Hyundai build quality has steadily improved over recent years, and this can be seen in the high-quality trim material and general attention to detail in the fit and finish, now placing it among the best of the mainstream models. Having said that, our test car did have a loose door seal rubber.
An enthusiastic performance
With the 1.6-litre turbo-petrol engine producing an enthusiastic 150kW of power, the SR Premium is a mildly hot hatch that’s fun to drive.
Even more impressive, though, is driving ease in traffic, thanks to the performance flexibility provided by a broad spread of strong low to mid-torque and well-matched gearing. Maximum torque of 265Nm is reached at 1500rpm and maintained through to 4500rpm.
Hyundai's drive mode select, in the automatic and dual-clutch models, allows drivers to choose between Normal, Eco and Sports operation.
As well as displaying ample performance, our test car was also relatively economical. In a combination of city and suburban use, plus a lengthy highway run, overall consumption was a pleasing 7.9L/100km.
To match the higher engine output, the SR and SR Premium models also get bigger brakes and a more sophisticated multi-link rear suspension set-up. Having more to work with, local Hyundai engineers have done a superb job in tailoring the ride and handling to suit the sporting character of the car. It has a well-balanced feel for everyday road use with precise, appropriately weighted steering, a surefooted feel and plenty of corning grip.
All this has been achieved without compromising the ride, which is comfortably compliant yet well controlled. Coarse bitumen roads occasionally generate enough tyre noise to become noticeable in what is otherwise a quiet cabin.

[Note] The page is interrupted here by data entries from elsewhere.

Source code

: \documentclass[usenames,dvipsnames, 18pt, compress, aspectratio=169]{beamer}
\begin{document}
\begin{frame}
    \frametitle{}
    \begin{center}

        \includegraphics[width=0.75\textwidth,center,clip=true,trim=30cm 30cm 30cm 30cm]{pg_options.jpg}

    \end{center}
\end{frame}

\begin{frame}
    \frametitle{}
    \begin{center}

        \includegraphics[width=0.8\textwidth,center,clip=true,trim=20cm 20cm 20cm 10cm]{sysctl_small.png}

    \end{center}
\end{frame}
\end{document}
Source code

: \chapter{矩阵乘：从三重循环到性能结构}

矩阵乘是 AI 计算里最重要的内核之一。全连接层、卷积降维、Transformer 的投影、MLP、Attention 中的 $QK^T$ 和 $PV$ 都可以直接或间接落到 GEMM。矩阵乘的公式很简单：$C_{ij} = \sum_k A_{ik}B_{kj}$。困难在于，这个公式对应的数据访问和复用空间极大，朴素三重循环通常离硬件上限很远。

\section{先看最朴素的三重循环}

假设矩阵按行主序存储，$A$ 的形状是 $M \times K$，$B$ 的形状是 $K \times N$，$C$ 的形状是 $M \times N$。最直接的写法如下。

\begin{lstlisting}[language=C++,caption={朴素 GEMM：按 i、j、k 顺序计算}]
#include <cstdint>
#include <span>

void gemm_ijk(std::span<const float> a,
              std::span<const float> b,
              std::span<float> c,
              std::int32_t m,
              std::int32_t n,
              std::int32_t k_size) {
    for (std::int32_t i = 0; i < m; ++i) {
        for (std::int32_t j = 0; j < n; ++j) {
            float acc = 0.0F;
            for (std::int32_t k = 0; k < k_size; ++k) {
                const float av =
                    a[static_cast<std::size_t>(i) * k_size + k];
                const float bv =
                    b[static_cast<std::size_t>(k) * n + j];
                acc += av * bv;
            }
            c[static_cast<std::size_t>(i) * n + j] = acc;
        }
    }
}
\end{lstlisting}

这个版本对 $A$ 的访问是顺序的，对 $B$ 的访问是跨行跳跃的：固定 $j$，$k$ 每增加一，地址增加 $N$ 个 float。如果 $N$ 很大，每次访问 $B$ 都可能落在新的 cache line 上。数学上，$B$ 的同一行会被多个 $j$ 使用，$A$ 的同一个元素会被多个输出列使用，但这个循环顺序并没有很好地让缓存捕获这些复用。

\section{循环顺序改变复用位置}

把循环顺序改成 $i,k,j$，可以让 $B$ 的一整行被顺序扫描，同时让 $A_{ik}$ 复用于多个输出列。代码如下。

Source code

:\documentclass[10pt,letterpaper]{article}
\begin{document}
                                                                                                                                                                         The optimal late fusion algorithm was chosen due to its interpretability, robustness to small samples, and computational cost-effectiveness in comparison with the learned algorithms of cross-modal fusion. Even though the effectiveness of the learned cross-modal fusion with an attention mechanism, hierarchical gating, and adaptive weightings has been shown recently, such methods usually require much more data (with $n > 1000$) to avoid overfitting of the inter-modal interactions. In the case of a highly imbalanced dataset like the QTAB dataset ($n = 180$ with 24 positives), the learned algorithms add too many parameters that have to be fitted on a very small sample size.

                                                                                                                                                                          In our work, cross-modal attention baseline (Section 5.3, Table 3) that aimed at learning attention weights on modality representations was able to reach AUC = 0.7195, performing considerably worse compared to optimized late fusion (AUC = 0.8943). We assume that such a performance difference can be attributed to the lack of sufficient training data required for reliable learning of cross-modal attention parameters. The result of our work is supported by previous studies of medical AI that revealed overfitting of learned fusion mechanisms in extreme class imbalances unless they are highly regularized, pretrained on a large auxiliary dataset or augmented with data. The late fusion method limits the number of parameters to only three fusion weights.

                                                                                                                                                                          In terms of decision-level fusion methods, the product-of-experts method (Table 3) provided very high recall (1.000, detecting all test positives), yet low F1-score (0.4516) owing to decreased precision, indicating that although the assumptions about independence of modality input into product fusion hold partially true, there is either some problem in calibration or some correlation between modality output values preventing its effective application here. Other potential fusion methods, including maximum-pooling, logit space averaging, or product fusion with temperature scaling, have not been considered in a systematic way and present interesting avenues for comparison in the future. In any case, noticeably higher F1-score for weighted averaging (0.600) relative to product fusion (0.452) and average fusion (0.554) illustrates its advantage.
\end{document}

In the ultra-competitive small car class, Hyundai’s i30 has always been an excellent value-for-money proposition. Now the third generation ups the ante with a greater level of technical sophistication, advanced safety features and much better driving dynamics, particularly in the sports-focused SR Premium model. It is disappointing, however, that the manual versions miss out on some of the advanced safety features.